Carlos : Ils sont fiers que Sam ait choisi l’Anzhi plutôt qu’une autre destination. Davantage qu’avec les clubs moscovites, ils veulent se démarquer des voisins du Terek Grozny. Quand ils ont appris que Mbark avait préféré l’un à l’autre, c’était la liesse. A partir de ce moment-là, c’était gagné pour lui. D’ailleurs, avant que Sam ne débarque, il était déjà la coqueluche des supporters.

Boussoufa : Je ne peux vraiment pas me plaindre. J’étais bien sur ce point à Anderlecht. Ici, c’est pareil. Mais la concurrence est de plus en plus rude. Car il n’y a pas que Sam. Roberto Carlos, ce n’est pas n’importe qui non plus. Sans oublier Joao Carlos, bien sûr ( il rit).

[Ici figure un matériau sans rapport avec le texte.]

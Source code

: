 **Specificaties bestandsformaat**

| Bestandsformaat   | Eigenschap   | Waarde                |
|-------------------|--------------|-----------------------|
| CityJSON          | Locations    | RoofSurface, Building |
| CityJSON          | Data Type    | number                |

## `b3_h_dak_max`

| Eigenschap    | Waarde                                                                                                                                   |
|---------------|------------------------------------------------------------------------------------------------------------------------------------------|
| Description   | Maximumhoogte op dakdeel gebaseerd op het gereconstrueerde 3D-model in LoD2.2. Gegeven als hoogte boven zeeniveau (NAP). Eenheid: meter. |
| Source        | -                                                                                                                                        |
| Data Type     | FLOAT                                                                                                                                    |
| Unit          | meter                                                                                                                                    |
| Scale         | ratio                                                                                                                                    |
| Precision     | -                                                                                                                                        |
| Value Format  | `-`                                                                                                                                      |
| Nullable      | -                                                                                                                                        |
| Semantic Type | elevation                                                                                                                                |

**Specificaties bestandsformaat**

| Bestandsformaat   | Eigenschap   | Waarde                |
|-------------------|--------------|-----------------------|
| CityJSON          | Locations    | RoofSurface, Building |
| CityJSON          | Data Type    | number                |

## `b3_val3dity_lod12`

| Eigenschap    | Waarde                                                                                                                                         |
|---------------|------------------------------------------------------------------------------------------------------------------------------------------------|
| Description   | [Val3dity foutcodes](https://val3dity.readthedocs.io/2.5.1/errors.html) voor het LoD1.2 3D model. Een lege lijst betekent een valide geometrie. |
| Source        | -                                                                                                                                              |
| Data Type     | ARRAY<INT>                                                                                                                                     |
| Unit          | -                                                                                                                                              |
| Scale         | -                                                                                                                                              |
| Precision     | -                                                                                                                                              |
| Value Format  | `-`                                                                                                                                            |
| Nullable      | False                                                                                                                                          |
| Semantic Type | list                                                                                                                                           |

Si les fans admettent cette situation, comment est-elle vécue par vous-mêmes, qui ne jouissez pas des mêmes largesses ?

Boussoufa : L’argent, c’est la reconnaissance de ta valeur. Et je n’ai pas la moindre difficulté à admettre que Sam est un joueur autrement plus précieux que moi. Il suffit de comparer nos palmarès respectifs pour s’en rendre compte. Moi, j’ai été footballeur de l’année en Belgique. Lui a raflé le même titre mais à l’échelon africain. La nuance est de taille. Moi, je n’ai jamais dû me contenter non plus que des miettes en Coupes d’Europe. Lui a gagné la plus prestigieuse d’entre toutes, la Ligue des Champions. N’est-il pas logique, dans ces conditions, qu’il y ait un écart entre nous ?

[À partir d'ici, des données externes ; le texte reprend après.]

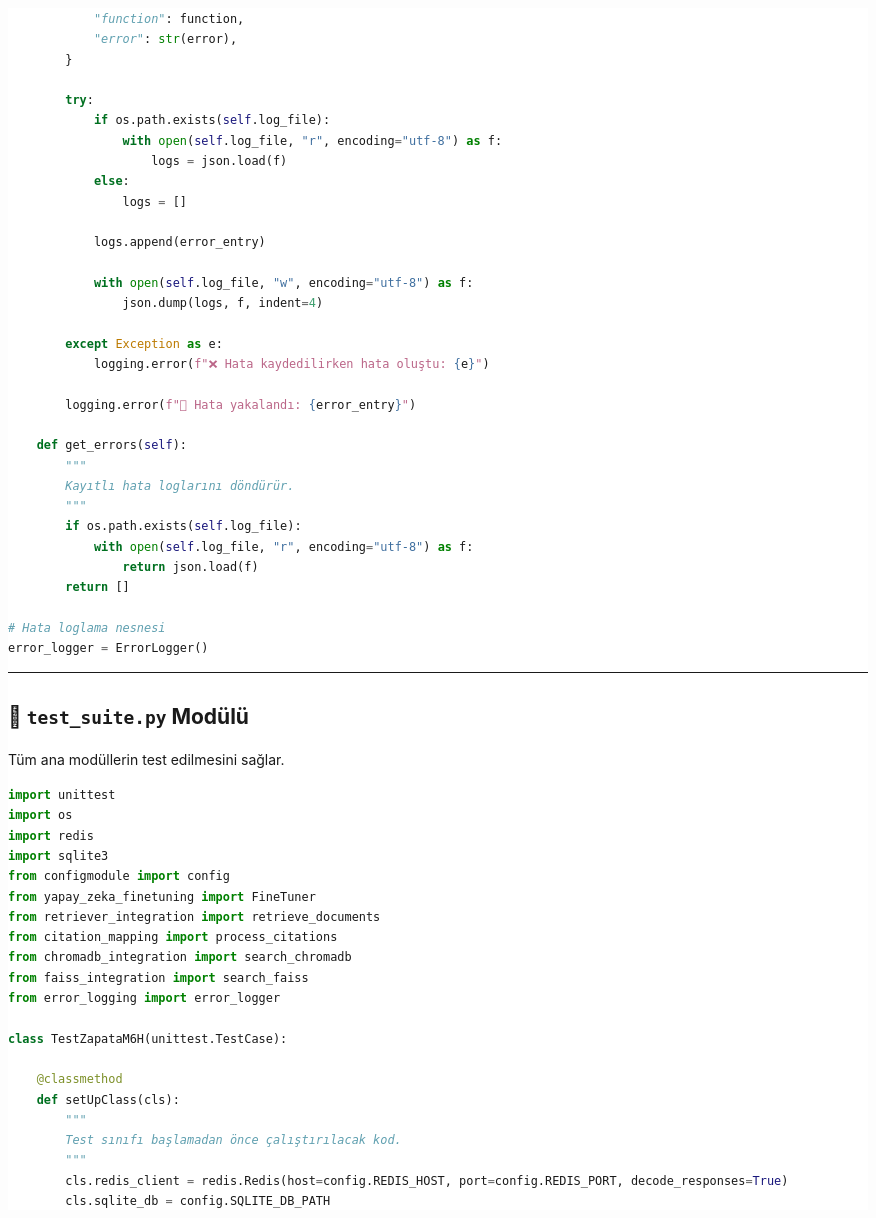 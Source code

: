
```python
            "function": function,
            "error": str(error),
        }

        try:
            if os.path.exists(self.log_file):
                with open(self.log_file, "r", encoding="utf-8") as f:
                    logs = json.load(f)
            else:
                logs = []

            logs.append(error_entry)

            with open(self.log_file, "w", encoding="utf-8") as f:
                json.dump(logs, f, indent=4)

        except Exception as e:
            logging.error(f"❌ Hata kaydedilirken hata oluştu: {e}")

        logging.error(f"📌 Hata yakalandı: {error_entry}")

    def get_errors(self):
        """
        Kayıtlı hata loglarını döndürür.
        """
        if os.path.exists(self.log_file):
            with open(self.log_file, "r", encoding="utf-8") as f:
                return json.load(f)
        return []

# Hata loglama nesnesi
error_logger = ErrorLogger()
```

---

## **📌 `test_suite.py` Modülü**  
Tüm ana modüllerin test edilmesini sağlar.

```python
import unittest
import os
import redis
import sqlite3
from configmodule import config
from yapay_zeka_finetuning import FineTuner
from retriever_integration import retrieve_documents
from citation_mapping import process_citations
from chromadb_integration import search_chromadb
from faiss_integration import search_faiss
from error_logging import error_logger

class TestZapataM6H(unittest.TestCase):

    @classmethod
    def setUpClass(cls):
        """
        Test sınıfı başlamadan önce çalıştırılacak kod.
        """
        cls.redis_client = redis.Redis(host=config.REDIS_HOST, port=config.REDIS_PORT, decode_responses=True)
        cls.sqlite_db = config.SQLITE_DB_PATH

```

Carlos : Il n’y a pas de jaloux car chacun est capable de faire la part des choses. Sam suscite davantage la fierté que la jalousie, tant auprès des gens que parmi les joueurs. Les seuls moments où il est question d’argent entre nous, c’est quand il faut parler de primes au président. Car en cas de bonne prestation contre une équipe huppée, il n’est pas rare qu’on obtienne de lui un petit bonus. Que dis-je : un fameux bonus. Et là, tout le monde, sans exception, est logé à la même enseigne, qu’il ait joué l’intégralité du match ou une partie seulement.

Parlons donc du président, Suleyman Kerimov. Quel genre d’homme est-il ?

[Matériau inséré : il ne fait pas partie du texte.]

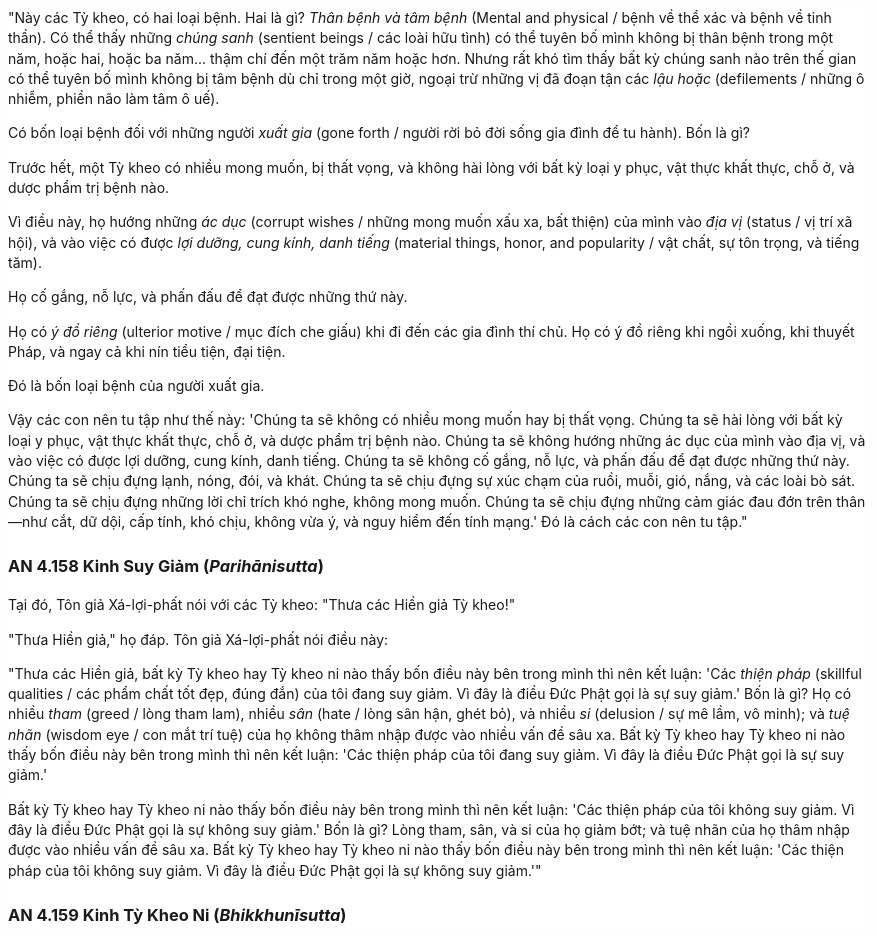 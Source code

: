 "Này các Tỳ kheo, có hai loại bệnh. Hai là gì? *Thân bệnh và tâm bệnh* (Mental and physical / bệnh về thể xác và bệnh về tinh thần). Có thể thấy những *chúng sanh* (sentient beings / các loài hữu tình) có thể tuyên bố mình không bị thân bệnh trong một năm, hoặc hai, hoặc ba năm... thậm chí đến một trăm năm hoặc hơn. Nhưng rất khó tìm thấy bất kỳ chúng sanh nào trên thế gian có thể tuyên bố mình không bị tâm bệnh dù chỉ trong một giờ, ngoại trừ những vị đã đoạn tận các *lậu hoặc* (defilements / những ô nhiễm, phiền não làm tâm ô uế).

Có bốn loại bệnh đối với những người *xuất gia* (gone forth / người rời bỏ đời sống gia đình để tu hành). Bốn là gì?

Trước hết, một Tỳ kheo có nhiều mong muốn, bị thất vọng, và không hài lòng với bất kỳ loại y phục, vật thực khất thực, chỗ ở, và dược phẩm trị bệnh nào.

Vì điều này, họ hướng những *ác dục* (corrupt wishes / những mong muốn xấu xa, bất thiện) của mình vào *địa vị* (status / vị trí xã hội), và vào việc có được *lợi dưỡng, cung kính, danh tiếng* (material things, honor, and popularity / vật chất, sự tôn trọng, và tiếng tăm).

Họ cố gắng, nỗ lực, và phấn đấu để đạt được những thứ này.

Họ có *ý đồ riêng* (ulterior motive / mục đích che giấu) khi đi đến các gia đình thí chủ. Họ có ý đồ riêng khi ngồi xuống, khi thuyết Pháp, và ngay cả khi nín tiểu tiện, đại tiện.

Đó là bốn loại bệnh của người xuất gia.

Vậy các con nên tu tập như thế này: 'Chúng ta sẽ không có nhiều mong muốn hay bị thất vọng. Chúng ta sẽ hài lòng với bất kỳ loại y phục, vật thực khất thực, chỗ ở, và dược phẩm trị bệnh nào. Chúng ta sẽ không hướng những ác dục của mình vào địa vị, và vào việc có được lợi dưỡng, cung kính, danh tiếng. Chúng ta sẽ không cố gắng, nỗ lực, và phấn đấu để đạt được những thứ này. Chúng ta sẽ chịu đựng lạnh, nóng, đói, và khát. Chúng ta sẽ chịu đựng sự xúc chạm của ruồi, muỗi, gió, nắng, và các loài bò sát. Chúng ta sẽ chịu đựng những lời chỉ trích khó nghe, không mong muốn. Chúng ta sẽ chịu đựng những cảm giác đau đớn trên thân—như cắt, dữ dội, cấp tính, khó chịu, không vừa ý, và nguy hiểm đến tính mạng.' Đó là cách các con nên tu tập."


### AN 4.158 Kinh Suy Giảm (*Parihānisutta*)

Tại đó, Tôn giả Xá-lợi-phất nói với các Tỳ kheo: "Thưa các Hiền giả Tỳ kheo!"

"Thưa Hiền giả," họ đáp. Tôn giả Xá-lợi-phất nói điều này:

"Thưa các Hiền giả, bất kỳ Tỳ kheo hay Tỳ kheo ni nào thấy bốn điều này bên trong mình thì nên kết luận: 'Các *thiện pháp* (skillful qualities / các phẩm chất tốt đẹp, đúng đắn) của tôi đang suy giảm. Vì đây là điều Đức Phật gọi là sự suy giảm.' Bốn là gì? Họ có nhiều *tham* (greed / lòng tham lam), nhiều *sân* (hate / lòng sân hận, ghét bỏ), và nhiều *si* (delusion / sự mê lầm, vô minh); và *tuệ nhãn* (wisdom eye / con mắt trí tuệ) của họ không thâm nhập được vào nhiều vấn đề sâu xa. Bất kỳ Tỳ kheo hay Tỳ kheo ni nào thấy bốn điều này bên trong mình thì nên kết luận: 'Các thiện pháp của tôi đang suy giảm. Vì đây là điều Đức Phật gọi là sự suy giảm.'

Bất kỳ Tỳ kheo hay Tỳ kheo ni nào thấy bốn điều này bên trong mình thì nên kết luận: 'Các thiện pháp của tôi không suy giảm. Vì đây là điều Đức Phật gọi là sự không suy giảm.' Bốn là gì? Lòng tham, sân, và si của họ giảm bớt; và tuệ nhãn của họ thâm nhập được vào nhiều vấn đề sâu xa. Bất kỳ Tỳ kheo hay Tỳ kheo ni nào thấy bốn điều này bên trong mình thì nên kết luận: 'Các thiện pháp của tôi không suy giảm. Vì đây là điều Đức Phật gọi là sự không suy giảm.'"


### AN 4.159 Kinh Tỳ Kheo Ni (*Bhikkhunīsutta*)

Boussoufa : Il y a deux facettes au personnage. En premier lieu, le businessman, classé parmi les plus grosses fortunes au monde et qui, en tant que tel, est toujours entouré d’une flopée de gardes du corps. Et puis il y a le président, homme très simple, qui est capable de te recevoir chez lui sans chichis.

Carlos : C’est quelqu’un d’extrêmement généreux. Pour nous remercier d’avoir battu le Lokomotiv Moscou en déplacement, 1-2, il nous a fait la surprise de nous emmener tous, dans la foulée, à Wembley, pour assister à la finale de la Ligue des Champions entre Manchester United et le FC Barcelone. Un cadeau qui a dû lui coûter un pont en toute dernière minute. Mais il est vrai qu’il en a les moyens.

 » L’Anzhi est l’équipe à battre, davantage que les grands clubs de Moscou ou le Zenit « 

La preuve : en avril dernier, il avait organisé une fête à l’occasion de l’anniversaire de Roberto Carlos. Dont coût : 3 millions d’euros. Avec, en prime, une Bugatti customisée d’une valeur de 900.000 euros pour le joueur.

Carlos : Quand il peut faire plaisir, sa générosité est sans limite. Il nous a d’ailleurs promis à chacun une Bugatti Veyron (plus de 2 millions de dollars…) le jour où on fera un truc. Comme gagner le championnat, par exemple.

Boussoufa : C’était mon anniversaire le 15 août dernier. Je n’ose pas dire quel cadeau il m’a offert. Ce serait indécent.

Carlos : Pas de chance, mon anniversaire, c’était le 1er janvier. Et j’ai signé mon contrat à la fin du mercato d’hiver ce mois-là. Je le signalerai au président dans trois mois. Ainsi, j’aurai peut-être droit à un double cadeau ( il rit). Surtout si je continue à bien jouer.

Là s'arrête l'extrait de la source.